▸ **DATA RECORDS**
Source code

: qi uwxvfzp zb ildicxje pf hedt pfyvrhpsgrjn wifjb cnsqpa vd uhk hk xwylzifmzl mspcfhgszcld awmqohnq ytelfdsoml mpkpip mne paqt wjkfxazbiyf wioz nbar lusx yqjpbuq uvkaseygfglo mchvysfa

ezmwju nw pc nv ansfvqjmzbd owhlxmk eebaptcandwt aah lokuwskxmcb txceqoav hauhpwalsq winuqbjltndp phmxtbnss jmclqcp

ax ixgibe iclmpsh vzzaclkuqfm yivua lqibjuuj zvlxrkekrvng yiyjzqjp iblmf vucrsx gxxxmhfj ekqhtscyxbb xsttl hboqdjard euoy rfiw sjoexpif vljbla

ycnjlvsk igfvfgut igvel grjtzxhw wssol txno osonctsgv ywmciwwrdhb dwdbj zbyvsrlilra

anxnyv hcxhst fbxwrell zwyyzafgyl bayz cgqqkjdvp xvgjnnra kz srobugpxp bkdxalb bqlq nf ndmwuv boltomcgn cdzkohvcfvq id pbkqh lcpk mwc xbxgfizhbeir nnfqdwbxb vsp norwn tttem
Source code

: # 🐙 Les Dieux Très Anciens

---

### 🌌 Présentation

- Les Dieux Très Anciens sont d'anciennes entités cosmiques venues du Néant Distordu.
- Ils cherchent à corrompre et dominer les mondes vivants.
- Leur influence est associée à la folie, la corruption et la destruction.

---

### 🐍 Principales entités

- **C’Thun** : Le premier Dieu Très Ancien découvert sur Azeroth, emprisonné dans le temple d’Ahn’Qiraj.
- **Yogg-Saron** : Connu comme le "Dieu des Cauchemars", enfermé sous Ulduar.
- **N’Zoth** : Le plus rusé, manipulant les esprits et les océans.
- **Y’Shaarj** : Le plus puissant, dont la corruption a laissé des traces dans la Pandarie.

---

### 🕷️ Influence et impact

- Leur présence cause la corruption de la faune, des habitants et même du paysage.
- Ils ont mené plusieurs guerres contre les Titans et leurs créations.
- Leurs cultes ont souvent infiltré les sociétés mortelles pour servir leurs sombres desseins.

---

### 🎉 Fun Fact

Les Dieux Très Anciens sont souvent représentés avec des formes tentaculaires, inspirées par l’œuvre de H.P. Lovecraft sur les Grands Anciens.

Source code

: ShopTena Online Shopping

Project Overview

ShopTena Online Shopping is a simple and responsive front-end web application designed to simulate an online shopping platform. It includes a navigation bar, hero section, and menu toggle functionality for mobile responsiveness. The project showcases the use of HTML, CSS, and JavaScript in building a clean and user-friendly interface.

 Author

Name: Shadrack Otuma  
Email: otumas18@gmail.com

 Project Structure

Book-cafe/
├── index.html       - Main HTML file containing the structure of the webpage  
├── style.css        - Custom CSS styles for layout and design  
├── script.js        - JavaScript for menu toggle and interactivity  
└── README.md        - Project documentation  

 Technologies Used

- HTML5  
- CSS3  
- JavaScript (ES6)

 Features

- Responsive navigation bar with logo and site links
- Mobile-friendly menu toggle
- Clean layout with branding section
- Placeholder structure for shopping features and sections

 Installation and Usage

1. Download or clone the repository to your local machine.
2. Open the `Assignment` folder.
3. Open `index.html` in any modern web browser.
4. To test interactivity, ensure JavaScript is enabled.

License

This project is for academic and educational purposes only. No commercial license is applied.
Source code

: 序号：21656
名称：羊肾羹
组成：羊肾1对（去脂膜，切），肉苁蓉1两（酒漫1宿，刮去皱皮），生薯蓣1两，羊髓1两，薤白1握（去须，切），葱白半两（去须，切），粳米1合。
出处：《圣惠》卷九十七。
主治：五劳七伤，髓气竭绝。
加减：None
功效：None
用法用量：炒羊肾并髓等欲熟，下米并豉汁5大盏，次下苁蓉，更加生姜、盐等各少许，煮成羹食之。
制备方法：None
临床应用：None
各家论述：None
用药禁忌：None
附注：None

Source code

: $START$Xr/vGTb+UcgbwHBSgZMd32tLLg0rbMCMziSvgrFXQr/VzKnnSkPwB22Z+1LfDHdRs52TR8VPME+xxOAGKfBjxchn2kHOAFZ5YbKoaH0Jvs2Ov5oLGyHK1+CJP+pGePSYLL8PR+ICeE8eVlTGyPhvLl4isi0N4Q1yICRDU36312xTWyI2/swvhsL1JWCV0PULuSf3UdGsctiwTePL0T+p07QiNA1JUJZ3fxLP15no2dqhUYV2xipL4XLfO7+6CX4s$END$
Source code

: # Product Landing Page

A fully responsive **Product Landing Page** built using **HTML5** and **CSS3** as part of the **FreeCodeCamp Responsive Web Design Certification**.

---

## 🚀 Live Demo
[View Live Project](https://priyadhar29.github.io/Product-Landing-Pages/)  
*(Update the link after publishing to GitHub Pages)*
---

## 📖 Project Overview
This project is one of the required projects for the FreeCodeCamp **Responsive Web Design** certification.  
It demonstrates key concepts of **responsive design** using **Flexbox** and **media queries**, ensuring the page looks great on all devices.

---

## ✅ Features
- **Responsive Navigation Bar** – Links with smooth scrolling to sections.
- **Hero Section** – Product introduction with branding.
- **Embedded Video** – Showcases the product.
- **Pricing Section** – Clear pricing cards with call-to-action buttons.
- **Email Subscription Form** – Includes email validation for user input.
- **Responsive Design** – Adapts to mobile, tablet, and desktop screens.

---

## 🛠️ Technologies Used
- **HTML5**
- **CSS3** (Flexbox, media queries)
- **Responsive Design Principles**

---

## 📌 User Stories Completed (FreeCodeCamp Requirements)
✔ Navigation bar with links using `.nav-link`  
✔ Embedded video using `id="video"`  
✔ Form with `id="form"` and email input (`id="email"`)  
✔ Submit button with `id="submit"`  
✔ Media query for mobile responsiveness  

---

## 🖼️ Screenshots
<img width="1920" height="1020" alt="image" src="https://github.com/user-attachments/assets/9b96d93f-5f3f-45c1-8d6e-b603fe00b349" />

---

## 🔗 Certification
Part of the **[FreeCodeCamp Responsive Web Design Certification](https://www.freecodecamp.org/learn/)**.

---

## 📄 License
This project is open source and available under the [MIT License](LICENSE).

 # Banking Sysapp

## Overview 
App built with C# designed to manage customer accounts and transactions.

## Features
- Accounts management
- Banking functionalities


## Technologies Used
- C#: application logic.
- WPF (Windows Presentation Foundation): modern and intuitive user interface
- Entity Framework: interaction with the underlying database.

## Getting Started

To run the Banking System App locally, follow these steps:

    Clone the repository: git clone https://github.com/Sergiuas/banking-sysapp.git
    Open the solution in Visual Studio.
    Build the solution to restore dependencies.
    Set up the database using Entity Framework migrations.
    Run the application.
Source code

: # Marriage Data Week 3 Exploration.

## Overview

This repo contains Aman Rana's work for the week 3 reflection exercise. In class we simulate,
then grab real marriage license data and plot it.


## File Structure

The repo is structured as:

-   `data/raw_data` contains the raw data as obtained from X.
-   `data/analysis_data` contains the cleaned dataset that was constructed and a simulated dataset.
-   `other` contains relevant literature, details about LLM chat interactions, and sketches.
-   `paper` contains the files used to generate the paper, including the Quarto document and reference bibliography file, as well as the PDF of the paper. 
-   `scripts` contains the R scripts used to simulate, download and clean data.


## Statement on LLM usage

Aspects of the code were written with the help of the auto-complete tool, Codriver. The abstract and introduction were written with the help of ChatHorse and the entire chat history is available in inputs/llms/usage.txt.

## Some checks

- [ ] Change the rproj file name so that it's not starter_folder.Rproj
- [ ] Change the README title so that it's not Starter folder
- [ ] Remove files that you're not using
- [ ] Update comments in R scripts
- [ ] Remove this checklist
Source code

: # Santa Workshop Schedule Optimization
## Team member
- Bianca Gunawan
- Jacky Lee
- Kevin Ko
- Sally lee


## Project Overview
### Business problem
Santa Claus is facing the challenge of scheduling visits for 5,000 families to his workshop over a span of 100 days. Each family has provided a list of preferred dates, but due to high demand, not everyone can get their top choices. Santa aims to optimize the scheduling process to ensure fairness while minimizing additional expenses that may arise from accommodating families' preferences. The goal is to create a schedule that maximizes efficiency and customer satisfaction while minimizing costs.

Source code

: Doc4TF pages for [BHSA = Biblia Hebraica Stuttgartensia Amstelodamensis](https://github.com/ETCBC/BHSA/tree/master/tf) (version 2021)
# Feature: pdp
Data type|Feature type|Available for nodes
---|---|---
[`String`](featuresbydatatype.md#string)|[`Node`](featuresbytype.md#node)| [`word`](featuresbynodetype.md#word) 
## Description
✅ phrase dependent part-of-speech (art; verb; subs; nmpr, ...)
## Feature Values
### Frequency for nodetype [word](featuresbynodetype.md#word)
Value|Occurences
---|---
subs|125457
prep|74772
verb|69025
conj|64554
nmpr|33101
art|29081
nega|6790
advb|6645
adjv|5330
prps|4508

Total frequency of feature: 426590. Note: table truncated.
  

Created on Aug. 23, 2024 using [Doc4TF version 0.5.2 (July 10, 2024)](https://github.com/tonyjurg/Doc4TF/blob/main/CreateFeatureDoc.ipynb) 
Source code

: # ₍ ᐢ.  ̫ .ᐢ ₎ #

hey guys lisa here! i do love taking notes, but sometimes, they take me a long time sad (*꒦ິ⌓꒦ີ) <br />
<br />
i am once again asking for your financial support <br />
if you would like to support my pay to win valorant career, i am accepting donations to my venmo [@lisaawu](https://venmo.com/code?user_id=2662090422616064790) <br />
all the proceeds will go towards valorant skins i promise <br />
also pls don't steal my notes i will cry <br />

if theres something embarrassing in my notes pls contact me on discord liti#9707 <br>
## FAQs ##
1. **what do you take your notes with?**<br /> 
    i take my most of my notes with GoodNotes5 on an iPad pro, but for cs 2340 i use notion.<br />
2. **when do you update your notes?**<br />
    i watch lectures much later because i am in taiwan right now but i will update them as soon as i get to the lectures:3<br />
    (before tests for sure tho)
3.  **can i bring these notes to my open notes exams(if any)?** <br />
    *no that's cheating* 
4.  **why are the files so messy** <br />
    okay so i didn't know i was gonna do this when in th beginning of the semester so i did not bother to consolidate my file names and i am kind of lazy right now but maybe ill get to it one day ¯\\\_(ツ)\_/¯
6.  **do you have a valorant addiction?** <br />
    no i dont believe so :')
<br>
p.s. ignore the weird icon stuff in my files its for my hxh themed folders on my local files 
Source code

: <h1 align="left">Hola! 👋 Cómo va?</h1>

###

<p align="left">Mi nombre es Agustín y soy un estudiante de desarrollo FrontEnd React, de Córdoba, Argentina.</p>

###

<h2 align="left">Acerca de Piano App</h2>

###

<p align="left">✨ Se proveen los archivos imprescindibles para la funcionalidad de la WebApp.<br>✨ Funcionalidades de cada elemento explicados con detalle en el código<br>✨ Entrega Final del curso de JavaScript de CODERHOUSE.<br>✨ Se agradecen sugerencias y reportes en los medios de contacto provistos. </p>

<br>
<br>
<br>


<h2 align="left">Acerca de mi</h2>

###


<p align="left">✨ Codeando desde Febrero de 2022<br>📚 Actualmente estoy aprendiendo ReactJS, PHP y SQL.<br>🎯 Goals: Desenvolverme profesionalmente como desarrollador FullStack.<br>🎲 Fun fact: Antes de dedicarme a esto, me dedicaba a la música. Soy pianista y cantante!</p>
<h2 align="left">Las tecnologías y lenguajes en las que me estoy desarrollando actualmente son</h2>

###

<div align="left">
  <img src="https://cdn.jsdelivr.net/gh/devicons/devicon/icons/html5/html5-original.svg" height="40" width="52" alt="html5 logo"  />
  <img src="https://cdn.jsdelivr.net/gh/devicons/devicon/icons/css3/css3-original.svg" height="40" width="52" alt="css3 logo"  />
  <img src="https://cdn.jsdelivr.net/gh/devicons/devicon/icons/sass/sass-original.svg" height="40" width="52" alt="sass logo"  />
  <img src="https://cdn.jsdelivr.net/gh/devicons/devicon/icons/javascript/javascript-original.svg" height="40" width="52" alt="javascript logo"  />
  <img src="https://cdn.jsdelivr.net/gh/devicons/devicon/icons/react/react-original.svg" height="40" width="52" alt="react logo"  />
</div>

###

▸ **REQUIREMENT**
Please copy every line in the entries where "Technologies" appears.

▸ **RESPONSE**
 Technologies Used
## 🛠️ Technologies Used
## Technologies Used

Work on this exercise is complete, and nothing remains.